Bush, a former Florida governor, favors expanding so-called drug courts rather than sentencing first-time offenders to jail. He said his daughter Noelle's graduation from one such program was as much a milestone in her life as her community college commencement.
“It creates huge demands on government; it creates a lack of productivity and it creates huge hardships for families across the board,” Bush told about 200 people at the Addiction Policy Forum at Southern New Hampshire University.
Drug policy has taken on new prevalence in the race as New Hampshire, which will hold the first primary in the nation Feb. 9, has been in the grips of a heroin crisis that has made headlines.
Republican hopefuls Chris Christie, John Kasich, Carly Fiorina and Mike Huckabee also addressed the forum, spelling out proposals for an issue not usually associated with the party. The focus was largely on treating addicts and overhauling the criminal justice system while strengthening laws against drug dealing and importation.
“I never expected to see my precious daughter in jail,” Bush wrote in an essay posted on the website Medium. “It wasn't easy, and it became very public when I was governor of Florida, making things even more difficult for Noelle.”
Christie, who as New Jersey governor has expanded drug courts and lifted jail sentences in many cases, said he opposed marijuana legalization in states such as Colorado and Washington. He said President Obama had been soft on drugs thanks to his admitted marijuana use in the past.
“Go to Congress, stand in the well of the House in your State of the Union Address and say ‘I believe it's time to legalize marijuana,' ” Christie told the crowd in a speech interrupted often by loud applause. “This child of the '60s who is in the White House is unable to absent himself from his own past use, and is unable to say no.”

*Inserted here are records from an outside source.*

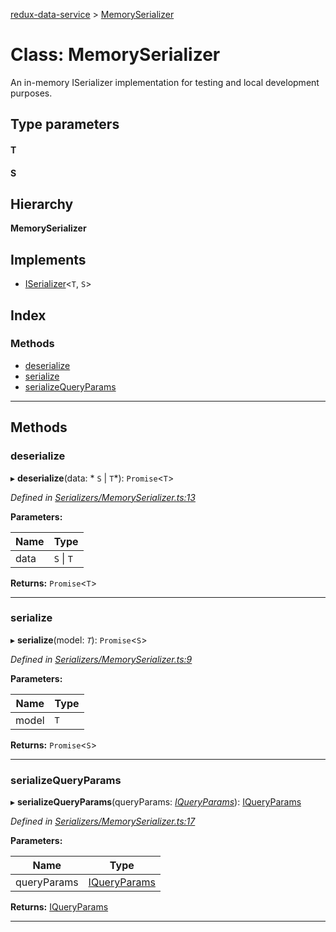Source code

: [redux-data-service](../README.md) > [MemorySerializer](../classes/memoryserializer.md)

# Class: MemorySerializer

An in-memory ISerializer implementation for testing and local development purposes.

## Type parameters
#### T 
#### S 
## Hierarchy

**MemorySerializer**

## Implements

* [ISerializer](../interfaces/iserializer.md)<`T`, `S`>

## Index

### Methods

* [deserialize](memoryserializer.md#deserialize)
* [serialize](memoryserializer.md#serialize)
* [serializeQueryParams](memoryserializer.md#serializequeryparams)

---

## Methods

<a id="deserialize"></a>

###  deserialize

▸ **deserialize**(data: * `S` &#124; `T`*): `Promise`<`T`>

*Defined in [Serializers/MemorySerializer.ts:13](https://github.com/Rediker-Software/redux-data-service/blob/73b0852/src/Serializers/MemorySerializer.ts#L13)*

**Parameters:**

| Name | Type |
| ------ | ------ |
| data |  `S` &#124; `T`|

**Returns:** `Promise`<`T`>

___
<a id="serialize"></a>

###  serialize

▸ **serialize**(model: *`T`*): `Promise`<`S`>

*Defined in [Serializers/MemorySerializer.ts:9](https://github.com/Rediker-Software/redux-data-service/blob/73b0852/src/Serializers/MemorySerializer.ts#L9)*

**Parameters:**

| Name | Type |
| ------ | ------ |
| model | `T` |

**Returns:** `Promise`<`S`>

___
<a id="serializequeryparams"></a>

###  serializeQueryParams

▸ **serializeQueryParams**(queryParams: *[IQueryParams](../interfaces/iqueryparams.md)*): [IQueryParams](../interfaces/iqueryparams.md)

*Defined in [Serializers/MemorySerializer.ts:17](https://github.com/Rediker-Software/redux-data-service/blob/73b0852/src/Serializers/MemorySerializer.ts#L17)*

**Parameters:**

| Name | Type |
| ------ | ------ |
| queryParams | [IQueryParams](../interfaces/iqueryparams.md) |

**Returns:** [IQueryParams](../interfaces/iqueryparams.md)

___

Kasich said he too favors treatment over incarceration and said he wants schools to be involved in the anti-drug fight. He said his state has cut substance-abuse rates and recidivism through both efforts.
Fiorina, the former chief executive of Hewlett Packard, told the crowd of the death of her stepdaughter Lori Ann at 34 from an overdose. Along with drug courts, Fiorina called for sending more resources to community-based programs and cracking down on doctors who “overprescribe pills.”